らしからぬ時生の返答に、思わず笑い声があがってしまった。


「仕方ないだろ。もう10年以上も昔のことなんだから」

「10年以上?でも珍しいよな、お前が女の人に関心を示すなんて」


結構長い付き合いになるが、こいつから女性の話題はあまり聞いたことがない。

女性ファンは大勢いても、プライベートで女性と一緒のところは見た覚えがないほどだ。

何気ない会話の端々から察するに、それなりに経験はあるようだし、微かに彼女めいた気配を感じることもあったので、おそらく己の恋愛事を他人に喋るのを嫌うタイプなのだろうと思っていた。

そういうところもクールだと評される所以なのだろう。

だが今は、そんなクールな時生の片鱗はどこにもなかったのである。



「…世話になった人だからな」


どこか懐かしむように言葉を選んだ時生。


「世話になったって、学校の先輩か何かか?」

「いや……。ただ、その人がいなければ、今の俺はいなかった。ダンサーの佐藤 時生が存在してるのは、彼女のおかげなんだ」

「へえ……。

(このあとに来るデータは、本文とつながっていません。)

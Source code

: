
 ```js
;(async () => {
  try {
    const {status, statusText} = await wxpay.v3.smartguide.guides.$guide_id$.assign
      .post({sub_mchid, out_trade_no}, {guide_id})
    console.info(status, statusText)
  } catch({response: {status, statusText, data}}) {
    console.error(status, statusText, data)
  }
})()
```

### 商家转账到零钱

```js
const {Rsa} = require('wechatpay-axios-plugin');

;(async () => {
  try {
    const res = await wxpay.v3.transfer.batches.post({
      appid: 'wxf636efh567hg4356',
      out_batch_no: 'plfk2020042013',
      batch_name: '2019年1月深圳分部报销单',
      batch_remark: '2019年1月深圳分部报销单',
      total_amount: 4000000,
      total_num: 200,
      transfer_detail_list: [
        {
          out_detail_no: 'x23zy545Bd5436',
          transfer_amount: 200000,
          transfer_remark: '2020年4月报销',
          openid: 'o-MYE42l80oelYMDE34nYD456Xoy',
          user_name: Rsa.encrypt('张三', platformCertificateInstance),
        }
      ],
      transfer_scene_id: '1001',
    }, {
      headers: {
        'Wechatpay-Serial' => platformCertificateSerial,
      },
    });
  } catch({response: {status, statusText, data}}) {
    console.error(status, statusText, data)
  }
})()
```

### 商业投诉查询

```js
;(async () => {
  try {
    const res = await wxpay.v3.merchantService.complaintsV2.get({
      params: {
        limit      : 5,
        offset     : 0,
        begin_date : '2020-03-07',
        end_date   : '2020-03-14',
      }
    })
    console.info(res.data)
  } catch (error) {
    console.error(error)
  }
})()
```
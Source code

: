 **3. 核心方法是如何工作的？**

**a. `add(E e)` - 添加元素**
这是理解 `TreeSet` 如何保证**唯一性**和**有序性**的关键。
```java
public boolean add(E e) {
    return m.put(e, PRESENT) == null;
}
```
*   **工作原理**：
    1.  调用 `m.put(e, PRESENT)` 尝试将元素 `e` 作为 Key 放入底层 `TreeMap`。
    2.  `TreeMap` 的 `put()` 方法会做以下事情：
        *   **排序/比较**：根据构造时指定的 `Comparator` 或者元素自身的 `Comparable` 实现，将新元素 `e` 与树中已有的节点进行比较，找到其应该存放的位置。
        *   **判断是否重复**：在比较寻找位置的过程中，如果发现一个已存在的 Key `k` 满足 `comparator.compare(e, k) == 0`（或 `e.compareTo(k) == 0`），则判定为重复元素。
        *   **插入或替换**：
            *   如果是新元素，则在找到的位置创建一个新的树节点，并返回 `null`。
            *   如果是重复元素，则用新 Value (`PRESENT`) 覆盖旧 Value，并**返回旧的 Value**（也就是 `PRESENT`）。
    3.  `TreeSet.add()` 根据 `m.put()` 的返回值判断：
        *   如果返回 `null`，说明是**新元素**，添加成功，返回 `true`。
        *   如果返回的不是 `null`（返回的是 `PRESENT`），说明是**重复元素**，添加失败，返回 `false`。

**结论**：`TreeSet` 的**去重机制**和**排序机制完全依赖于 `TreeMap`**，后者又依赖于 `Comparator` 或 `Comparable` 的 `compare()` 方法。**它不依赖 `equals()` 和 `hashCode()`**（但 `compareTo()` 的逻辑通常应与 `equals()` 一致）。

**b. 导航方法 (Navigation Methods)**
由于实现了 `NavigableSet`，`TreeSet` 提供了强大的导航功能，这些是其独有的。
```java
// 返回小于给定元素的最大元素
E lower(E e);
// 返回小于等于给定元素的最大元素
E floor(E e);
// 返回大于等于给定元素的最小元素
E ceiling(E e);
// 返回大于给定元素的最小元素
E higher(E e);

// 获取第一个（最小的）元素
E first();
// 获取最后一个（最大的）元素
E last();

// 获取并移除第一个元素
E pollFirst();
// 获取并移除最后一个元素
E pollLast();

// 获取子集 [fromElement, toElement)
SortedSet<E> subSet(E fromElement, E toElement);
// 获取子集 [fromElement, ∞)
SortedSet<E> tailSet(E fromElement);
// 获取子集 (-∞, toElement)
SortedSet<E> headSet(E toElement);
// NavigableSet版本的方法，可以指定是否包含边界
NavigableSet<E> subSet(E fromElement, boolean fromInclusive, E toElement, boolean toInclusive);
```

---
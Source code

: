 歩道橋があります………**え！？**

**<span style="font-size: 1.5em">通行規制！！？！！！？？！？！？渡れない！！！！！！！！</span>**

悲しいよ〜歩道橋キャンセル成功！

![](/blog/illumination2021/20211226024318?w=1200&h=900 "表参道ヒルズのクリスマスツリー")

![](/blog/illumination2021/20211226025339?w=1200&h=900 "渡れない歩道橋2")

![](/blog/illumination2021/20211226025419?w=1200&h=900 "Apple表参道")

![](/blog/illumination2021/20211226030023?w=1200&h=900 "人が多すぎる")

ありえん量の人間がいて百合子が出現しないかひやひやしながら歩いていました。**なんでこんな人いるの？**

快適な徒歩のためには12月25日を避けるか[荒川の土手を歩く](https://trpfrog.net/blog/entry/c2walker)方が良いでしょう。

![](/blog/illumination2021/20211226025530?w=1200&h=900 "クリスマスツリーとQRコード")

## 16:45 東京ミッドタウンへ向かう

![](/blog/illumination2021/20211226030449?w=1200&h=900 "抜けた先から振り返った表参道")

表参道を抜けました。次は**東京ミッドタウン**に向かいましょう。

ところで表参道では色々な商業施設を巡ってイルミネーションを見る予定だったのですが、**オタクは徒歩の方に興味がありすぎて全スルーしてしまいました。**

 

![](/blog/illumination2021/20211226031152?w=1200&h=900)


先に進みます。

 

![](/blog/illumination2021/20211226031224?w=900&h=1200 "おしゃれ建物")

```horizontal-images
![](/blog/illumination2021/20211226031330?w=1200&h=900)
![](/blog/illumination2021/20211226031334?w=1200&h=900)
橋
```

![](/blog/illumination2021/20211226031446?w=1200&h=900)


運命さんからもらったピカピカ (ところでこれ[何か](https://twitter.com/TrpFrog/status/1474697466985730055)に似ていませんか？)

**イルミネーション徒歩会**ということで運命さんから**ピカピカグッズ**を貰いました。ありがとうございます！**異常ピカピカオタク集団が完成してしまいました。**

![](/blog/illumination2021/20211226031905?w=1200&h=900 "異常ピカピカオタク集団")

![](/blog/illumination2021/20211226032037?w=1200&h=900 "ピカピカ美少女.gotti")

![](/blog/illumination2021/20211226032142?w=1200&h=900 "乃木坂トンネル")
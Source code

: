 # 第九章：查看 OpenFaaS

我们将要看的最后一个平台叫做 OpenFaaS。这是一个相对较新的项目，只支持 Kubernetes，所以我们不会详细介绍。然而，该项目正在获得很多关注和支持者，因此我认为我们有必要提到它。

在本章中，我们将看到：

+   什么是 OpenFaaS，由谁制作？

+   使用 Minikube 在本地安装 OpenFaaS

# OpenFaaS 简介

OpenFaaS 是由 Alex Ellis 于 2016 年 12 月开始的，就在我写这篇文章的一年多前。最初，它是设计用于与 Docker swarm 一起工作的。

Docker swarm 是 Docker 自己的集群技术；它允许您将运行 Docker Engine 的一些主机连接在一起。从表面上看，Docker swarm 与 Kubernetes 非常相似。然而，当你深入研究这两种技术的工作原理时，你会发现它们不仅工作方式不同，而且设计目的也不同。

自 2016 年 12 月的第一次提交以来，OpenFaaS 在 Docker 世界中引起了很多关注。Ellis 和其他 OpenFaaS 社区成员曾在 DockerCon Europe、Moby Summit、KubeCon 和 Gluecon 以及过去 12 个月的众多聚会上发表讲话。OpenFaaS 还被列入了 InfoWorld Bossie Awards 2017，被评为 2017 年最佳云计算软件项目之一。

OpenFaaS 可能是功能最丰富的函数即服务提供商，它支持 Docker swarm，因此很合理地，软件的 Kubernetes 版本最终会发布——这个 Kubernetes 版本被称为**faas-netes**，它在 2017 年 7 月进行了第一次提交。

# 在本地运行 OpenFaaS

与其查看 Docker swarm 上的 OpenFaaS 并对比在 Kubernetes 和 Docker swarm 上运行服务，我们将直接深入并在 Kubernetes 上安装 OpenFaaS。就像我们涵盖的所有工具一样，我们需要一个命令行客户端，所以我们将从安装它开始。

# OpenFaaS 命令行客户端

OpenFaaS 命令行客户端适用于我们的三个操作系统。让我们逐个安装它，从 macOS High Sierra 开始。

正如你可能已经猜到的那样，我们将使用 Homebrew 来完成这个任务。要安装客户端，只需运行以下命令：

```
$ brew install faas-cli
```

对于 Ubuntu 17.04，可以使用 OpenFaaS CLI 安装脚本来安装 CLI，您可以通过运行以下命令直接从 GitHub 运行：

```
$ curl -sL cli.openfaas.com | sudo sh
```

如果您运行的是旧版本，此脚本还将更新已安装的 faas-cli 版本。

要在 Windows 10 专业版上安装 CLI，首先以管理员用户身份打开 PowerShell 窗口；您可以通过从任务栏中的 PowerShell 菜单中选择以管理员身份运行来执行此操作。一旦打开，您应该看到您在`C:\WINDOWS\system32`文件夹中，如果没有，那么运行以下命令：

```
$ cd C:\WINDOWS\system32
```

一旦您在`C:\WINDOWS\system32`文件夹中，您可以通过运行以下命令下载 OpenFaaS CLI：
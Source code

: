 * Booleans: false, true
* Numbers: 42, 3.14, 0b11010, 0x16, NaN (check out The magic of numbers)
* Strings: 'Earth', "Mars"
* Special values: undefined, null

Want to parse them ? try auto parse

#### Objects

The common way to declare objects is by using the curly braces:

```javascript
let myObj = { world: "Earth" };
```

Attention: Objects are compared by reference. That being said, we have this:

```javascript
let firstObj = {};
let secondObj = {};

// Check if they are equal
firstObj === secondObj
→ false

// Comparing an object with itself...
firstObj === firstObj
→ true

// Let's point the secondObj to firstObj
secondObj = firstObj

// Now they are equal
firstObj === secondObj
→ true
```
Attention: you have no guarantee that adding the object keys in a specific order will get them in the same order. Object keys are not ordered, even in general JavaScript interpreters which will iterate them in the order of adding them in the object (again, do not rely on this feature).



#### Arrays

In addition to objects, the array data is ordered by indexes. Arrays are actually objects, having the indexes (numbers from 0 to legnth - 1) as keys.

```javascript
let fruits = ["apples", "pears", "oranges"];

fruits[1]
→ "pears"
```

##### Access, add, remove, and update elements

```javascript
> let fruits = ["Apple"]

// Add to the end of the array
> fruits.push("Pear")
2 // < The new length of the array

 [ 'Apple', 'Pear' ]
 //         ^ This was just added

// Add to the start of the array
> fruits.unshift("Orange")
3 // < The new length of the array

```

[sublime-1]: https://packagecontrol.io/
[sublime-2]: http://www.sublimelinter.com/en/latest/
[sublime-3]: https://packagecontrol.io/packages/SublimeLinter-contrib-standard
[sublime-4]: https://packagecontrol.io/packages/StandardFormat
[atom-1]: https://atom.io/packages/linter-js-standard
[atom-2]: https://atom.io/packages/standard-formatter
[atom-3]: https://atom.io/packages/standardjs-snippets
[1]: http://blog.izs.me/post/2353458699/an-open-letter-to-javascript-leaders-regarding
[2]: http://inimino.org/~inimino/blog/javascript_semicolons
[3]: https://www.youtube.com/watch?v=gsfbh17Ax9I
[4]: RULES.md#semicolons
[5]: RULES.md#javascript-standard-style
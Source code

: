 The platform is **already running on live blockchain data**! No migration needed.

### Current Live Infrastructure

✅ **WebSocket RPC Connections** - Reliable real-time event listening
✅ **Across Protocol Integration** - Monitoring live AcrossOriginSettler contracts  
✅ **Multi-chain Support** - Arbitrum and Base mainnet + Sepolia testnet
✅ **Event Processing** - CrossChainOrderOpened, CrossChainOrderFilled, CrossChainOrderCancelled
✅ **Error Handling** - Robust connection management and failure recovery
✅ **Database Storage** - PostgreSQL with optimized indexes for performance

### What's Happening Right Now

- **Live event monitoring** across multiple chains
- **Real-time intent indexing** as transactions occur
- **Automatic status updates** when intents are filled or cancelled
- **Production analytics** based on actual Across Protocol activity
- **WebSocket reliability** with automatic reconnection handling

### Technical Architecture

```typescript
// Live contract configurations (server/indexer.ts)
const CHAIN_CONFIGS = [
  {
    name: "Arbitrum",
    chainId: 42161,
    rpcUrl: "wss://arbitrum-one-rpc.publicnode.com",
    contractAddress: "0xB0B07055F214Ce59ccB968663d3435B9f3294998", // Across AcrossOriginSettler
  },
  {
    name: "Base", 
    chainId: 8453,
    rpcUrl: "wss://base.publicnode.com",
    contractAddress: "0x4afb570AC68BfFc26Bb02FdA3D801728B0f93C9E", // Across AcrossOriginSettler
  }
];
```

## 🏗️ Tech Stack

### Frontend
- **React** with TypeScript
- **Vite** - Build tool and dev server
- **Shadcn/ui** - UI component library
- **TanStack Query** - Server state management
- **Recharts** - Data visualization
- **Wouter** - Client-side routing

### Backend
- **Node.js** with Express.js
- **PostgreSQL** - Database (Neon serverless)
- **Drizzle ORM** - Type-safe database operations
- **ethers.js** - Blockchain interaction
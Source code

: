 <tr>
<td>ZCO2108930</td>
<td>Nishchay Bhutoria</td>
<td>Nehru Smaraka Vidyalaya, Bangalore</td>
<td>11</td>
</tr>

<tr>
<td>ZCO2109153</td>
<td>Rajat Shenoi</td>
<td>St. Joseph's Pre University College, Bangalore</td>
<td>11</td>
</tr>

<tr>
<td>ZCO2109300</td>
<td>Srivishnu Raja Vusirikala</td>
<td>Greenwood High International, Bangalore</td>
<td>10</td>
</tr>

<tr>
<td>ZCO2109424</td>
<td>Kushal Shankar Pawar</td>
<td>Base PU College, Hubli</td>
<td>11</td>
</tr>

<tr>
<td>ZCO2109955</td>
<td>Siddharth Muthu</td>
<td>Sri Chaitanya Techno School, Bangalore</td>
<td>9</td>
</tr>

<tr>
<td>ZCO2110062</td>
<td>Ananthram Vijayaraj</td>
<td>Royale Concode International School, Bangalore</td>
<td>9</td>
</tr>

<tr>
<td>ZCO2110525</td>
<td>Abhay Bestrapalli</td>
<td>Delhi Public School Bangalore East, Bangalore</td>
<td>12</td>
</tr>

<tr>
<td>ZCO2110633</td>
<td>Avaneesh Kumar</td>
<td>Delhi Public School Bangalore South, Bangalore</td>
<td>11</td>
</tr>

で、その人が秋山って名前なんだ?」


何気ない風を装っていたが、俺はなぜか脈がどんどん速くなっていくのを感じていた。


「ああ、そうだ。ところであの人、息子さんも一緒だったよな?息子さんも怪我はなかったのか?」


時生が訊いたのは大和君のことで、彼が秋山さんの子供だと思い込んでいるのは明らかで。

けれど俺は、なぜだかその間違いを訂正する気が湧いてこなかった。

むしろこのまま勘違いしておいてくれないかと、自分でも理解が追い付かない ”警戒” みたいな感情が先走っていったのだ。


「ああ……あの男の子(・・・・・)は無事だったよ」

「そうか、よかったな」

「でもさ、その恩人の名前をはっきり覚えていないんじゃ、確かめようもないんじゃないか?」

「まあな。それに、ちゃんと話したのも数回だけだし、顔もはっきり覚えてないしな」


時生の言い方には諦め色が濃厚になっていて、それは俺の脈拍を少しずつゆるめてくれた。


「なんだよ、手がかりほとんどなしじゃないか」

「でも子供の頃の思い出なんてそんなものだろ?」

「それもそうか」

「それより、早く衣装着替えた方がいいんじゃないか?」

「そうだな。もう今日は終わりだから、シャワーしてスタジオに寄ってくよ」

「頑張るな。最終オーディションが近いんだっけ?」

「よく知ってるな」

「明莉が騒いでたからな」


自分のことのように自慢してたぞ。

時生がため息混じりに教えてくれる。


「明莉か……」

「脈がないなら、はっきり言ってやるのも優しさだぞ?」

「わかってるよ」


俺も時生に負けじと息を吐きながらもその裏では、話題が秋山さんから逸れたことに人心地ついていたのだった。